╔══

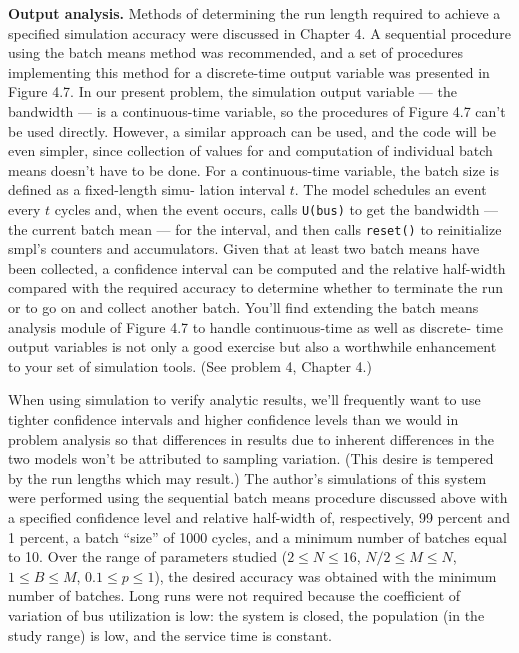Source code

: \noindent\textbf{Output analysis.} Methods of determining the run length required to
achieve a specified simulation accuracy were discussed in Chapter 4. A
sequential procedure using the batch means method was recommended, and a
set of procedures implementing this method for a discrete-time output
variable was presented in Figure 4.7. In our present problem, the simulation
output variable --- the bandwidth --- is a continuous-time variable, so the
procedures of Figure 4.7 can't be used directly. However, a similar approach
can be used, and the code will be even simpler, since collection of values for
and computation of individual batch means doesn't have to be done. For a
continuous-time variable, the batch size is defined as a fixed-length simu-
\noindent lation interval $t$. The model schedules an event every $t$ cycles and, when the
event occurs, calls \texttt{U(bus)} to get the bandwidth --- the current batch mean ---
for the interval, and then calls \texttt{reset()} to reinitialize smpl's counters and
accumulators. Given that at least two batch means have been collected, a
confidence interval can be computed and the relative half-width compared
with the required accuracy to determine whether to terminate the run or to
go on and collect another batch. You'll find extending the batch means
analysis module of Figure 4.7 to handle continuous-time as well as discrete-
time output variables is not only a good exercise but also a worthwhile
enhancement to your set of simulation tools. (See problem 4, Chapter 4.)

When using simulation to verify analytic results, we'll frequently want
to use tighter confidence intervals and higher confidence levels than we
would in problem analysis so that differences in results due to inherent
differences in the two models won't be attributed to sampling variation.
(This desire is tempered by the run lengths which may result.) The author's
simulations of this system were performed using the sequential batch means
procedure discussed above with a specified confidence level and relative
half-width of, respectively, 99 percent and 1 percent, a batch ``size'' of 1000
cycles, and a minimum number of batches equal to 10. Over the range of
parameters studied ($2\le N\le16$, $N/2\le M\le N$, $1\le B\le M$, $0.1\le p\le1$), the desired
accuracy was obtained with the minimum number of batches. Long runs were
not required because the coefficient of variation of bus utilization is low: the
system is closed, the population (in the study range) is low, and the service
time is constant.

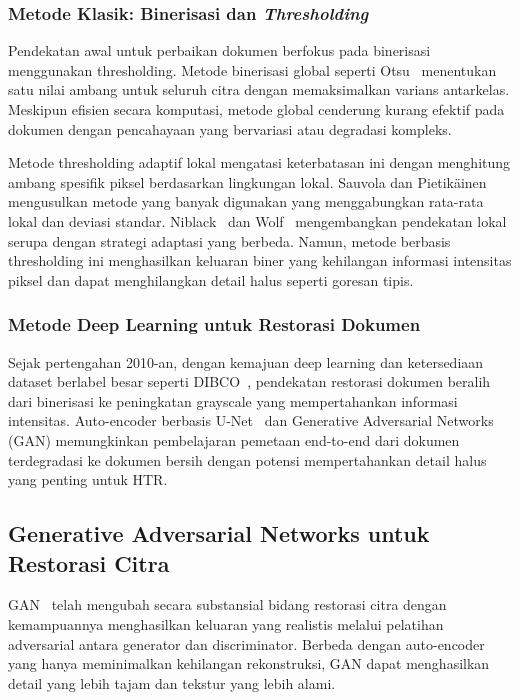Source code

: \documentclass[journal]{IEEEtran}
\begin{document}
\subsubsection{Metode Klasik: Binerisasi dan \textit{Thresholding}}

Pendekatan awal untuk perbaikan dokumen berfokus pada binerisasi menggunakan thresholding. Metode binerisasi global seperti Otsu~\cite{otsu1979threshold} menentukan satu nilai ambang untuk seluruh citra dengan memaksimalkan varians antarkelas. Meskipun efisien secara komputasi, metode global cenderung kurang efektif pada dokumen dengan pencahayaan yang bervariasi atau degradasi kompleks.

Metode thresholding adaptif lokal mengatasi keterbatasan ini dengan menghitung ambang spesifik piksel berdasarkan lingkungan lokal. Sauvola dan Pietikäinen~\cite{sauvola2000adaptive} mengusulkan metode yang banyak digunakan yang menggabungkan rata-rata lokal dan deviasi standar. Niblack~\cite{niblack1986introduction} dan Wolf~\cite{wolf2004extraction} mengembangkan pendekatan lokal serupa dengan strategi adaptasi yang berbeda. Namun, metode berbasis thresholding ini menghasilkan keluaran biner yang kehilangan informasi intensitas piksel dan dapat menghilangkan detail halus seperti goresan tipis.

\subsubsection{Metode Deep Learning untuk Restorasi Dokumen}

Sejak pertengahan 2010-an, dengan kemajuan deep learning dan ketersediaan dataset berlabel besar seperti DIBCO~\cite{pratikakis2016hdibco}, pendekatan restorasi dokumen beralih dari binerisasi ke peningkatan grayscale yang mempertahankan informasi intensitas. Auto-encoder berbasis U-Net~\cite{ronneberger2015unet} dan Generative Adversarial Networks (GAN) memungkinkan pembelajaran pemetaan end-to-end dari dokumen terdegradasi ke dokumen bersih dengan potensi mempertahankan detail halus yang penting untuk HTR.

\subsection{Generative Adversarial Networks untuk Restorasi Citra}

GAN~\cite{goodfellow2016improved} telah mengubah secara substansial bidang restorasi citra dengan kemampuannya menghasilkan keluaran yang realistis melalui pelatihan adversarial antara generator dan discriminator. Berbeda dengan auto-encoder yang hanya meminimalkan kehilangan rekonstruksi, GAN dapat menghasilkan detail yang lebih tajam dan tekstur yang lebih alami.
\end{document}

╚══

To do
Would you copy the lines above exactly, starting with the one that has "When using simulation" and ending with the one that has "Metode thresholding adaptif", both included, without the pictures?

Task answer
When using simulation to verify analytic results, we'll frequently want
to use tighter confidence intervals and higher confidence levels than we
would in problem analysis so that differences in results due to inherent
differences in the two models won't be attributed to sampling variation.
(This desire is tempered by the run lengths which may result.) The author's
simulations of this system were performed using the sequential batch means
procedure discussed above with a specified confidence level and relative
half-width of, respectively, 99 percent and 1 percent, a batch ``size'' of 1000
cycles, and a minimum number of batches equal to 10. Over the range of
parameters studied ($2\le N\le16$, $N/2\le M\le N$, $1\le B\le M$, $0.1\le p\le1$), the desired
accuracy was obtained with the minimum number of batches. Long runs were
not required because the coefficient of variation of bus utilization is low: the
system is closed, the population (in the study range) is low, and the service
time is constant.

Source code

: \documentclass[journal]{IEEEtran}
\begin{document}
\subsubsection{Metode Klasik: Binerisasi dan \textit{Thresholding}}

Pendekatan awal untuk perbaikan dokumen berfokus pada binerisasi menggunakan thresholding. Metode binerisasi global seperti Otsu~\cite{otsu1979threshold} menentukan satu nilai ambang untuk seluruh citra dengan memaksimalkan varians antarkelas. Meskipun efisien secara komputasi, metode global cenderung kurang efektif pada dokumen dengan pencahayaan yang bervariasi atau degradasi kompleks.

Metode thresholding adaptif lokal mengatasi keterbatasan ini dengan menghitung ambang spesifik piksel berdasarkan lingkungan lokal. Sauvola dan Pietikäinen~\cite{sauvola2000adaptive} mengusulkan metode yang banyak digunakan yang menggabungkan rata-rata lokal dan deviasi standar. Niblack~\cite{niblack1986introduction} dan Wolf~\cite{wolf2004extraction} mengembangkan pendekatan lokal serupa dengan strategi adaptasi yang berbeda. Namun, metode berbasis thresholding ini menghasilkan keluaran biner yang kehilangan informasi intensitas piksel dan dapat menghilangkan detail halus seperti goresan tipis.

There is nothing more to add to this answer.